Cristóbal Trujillo Ramírez


Juliana, una niña que cursa tercero de primaria, está de cumpleaños. Como la fecha cae un día escolar, su señora madre quiere aprovechar la ocasión para celebrar esta fiesta en compañía de todos los compañeros del curso. Prepara la torta y los confites y se desplaza en compañía de algunos familiares a sorprender a su hija, detalle que sin duda resultaría muy gratificante para la niña. Desafortunadamente al llegar al colegio y solicitar el permiso respectivo, se encuentra con la desagradable sorpresa de que la rectoría ha negado su solicitud, y en consecuencia no podrá llevar a cabo la fiesta de cumpleaños de Juliana en el aula de clases. Y la razón es que la señora madre tiene restricciones legales para acercarse a su hija. Como el interés supremo de la escuela es el bienestar de los niños, inmediatamente la dirección propone la celebración de la actividad sin la presencia de la madre. La profe del curso asume la tarea con amor y con mística y lleva a cabo la fiesta, que se convierte en un momento memorable para Juliana quien, con el paso de los minutos, logra disipar el impacto negativo de ese triste momento cuando supo que su madre estaba en la escuela, pero que no podría acompañarla en la celebración de su cumpleaños.
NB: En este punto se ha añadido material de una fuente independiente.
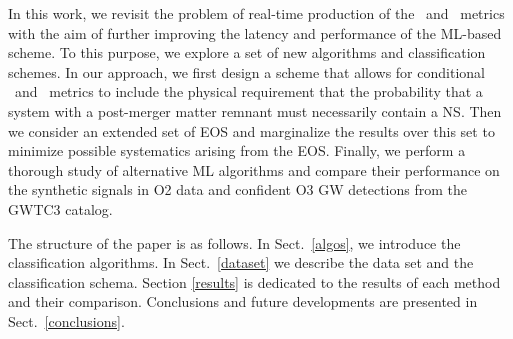 In this work, we revisit the problem of real-time production of the \hasns\ and \hasrem\ metrics with the aim of further improving the latency and performance of the
\ac{ML}-based scheme. To this purpose, we explore a set of new algorithms and classification schemes. In our approach, we first design a scheme that allows for
conditional \hasns\ and \hasrem\ metrics to include the physical requirement that the probability that a system with a post-merger matter remnant must necessarily
contain a \ac{NS}. Then we consider an extended set of \ac{EOS} and marginalize the results over this set to minimize possible systematics arising from the \ac{EOS}.
Finally, we perform a thorough study of alternative \ac{ML} algorithms and compare their performance on the synthetic signals in \ac{O2} data and confident \ac{O3}
\ac{GW} detections from the \ac{GWTC3} catalog.

The structure of the paper is as follows. In Sect.~\ref{algos}, we introduce the classification algorithms. In Sect.~\ref{dataset} we describe the data set and the
classification schema. Section \ref{results} is dedicated to the results of each method and their comparison. Conclusions and future developments are presented in
Sect.~\ref{conclusions}.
Con esta anécdota quiero motivar dos reflexiones. La primera está relacionada con los niveles de vulnerabilidad psicosocial de los niños y jóvenes que hoy están en edad escolar. Son innumerables las situaciones críticas que padecen nuestros estudiantes social y familiarmente, enormes situaciones de angustia y desesperanza cunden en sus mentes y en sus almas: la descomposición de sus familias, los acrecentados riesgos sociales y la ineficacia de las acciones del Estado hacen parte del maletín con el cual los niños viajan hoy a la escuela. Casos como el de Juliana hacen parte de las agendas de las escuelas de hoy en Colombia, por supuesto con las consabidas consecuencias en los niveles de aprendizaje. Usted, amigo lector, podrá imaginarse el grado de disposición y de interés de esta estudiante para aprender los números primos.
La segunda reflexión implica a los maestros. Doña Gilma, la profe de Juliana, se ocupó de la fiesta, organizó el salón de clases, animó a sus alumnos y atendió uno a uno los detalles del evento. Fue una excelente anfitriona, pero lo más importante, su noble propósito: Juliana tenía que estar feliz. No le importaron las clases que se dejarían de orientar, no tuvo inconveniente para suspender la agenda académica del día. Se ocupó de algo trascendente, sembrar caminos de esperanza en una niña que sentía que su vida carecía de sentido. Pero no solo se fijó en Juliana, porque como buena maestra hizo de la celebración un propósito colectivo, animó a todos los compañeros para que tomaran parte en ella y escribió una maravillosa lección de compañerismo, solidaridad y fraternidad que harán parte de la gran enciclopedia de sus vidas.
Aquí emerge el gran reto de los maestros hoy: recrear proyectos de vida exitosamente posibles en medio de condiciones adversas que parecieran determinar el caos y el fracaso. Un maestro que anima la voluntad es un ser que fortalece la energía, aviva el conocimiento, fomenta la formación y se compromete con sus estudiantes. Obviamente deseo dejar claro que la formación disciplinar con rigor académico se constituye en un elemento fundamental que no hace parte del gran reto, sencillamente porque es la condición sine qua non de los procesos formativos y educativos.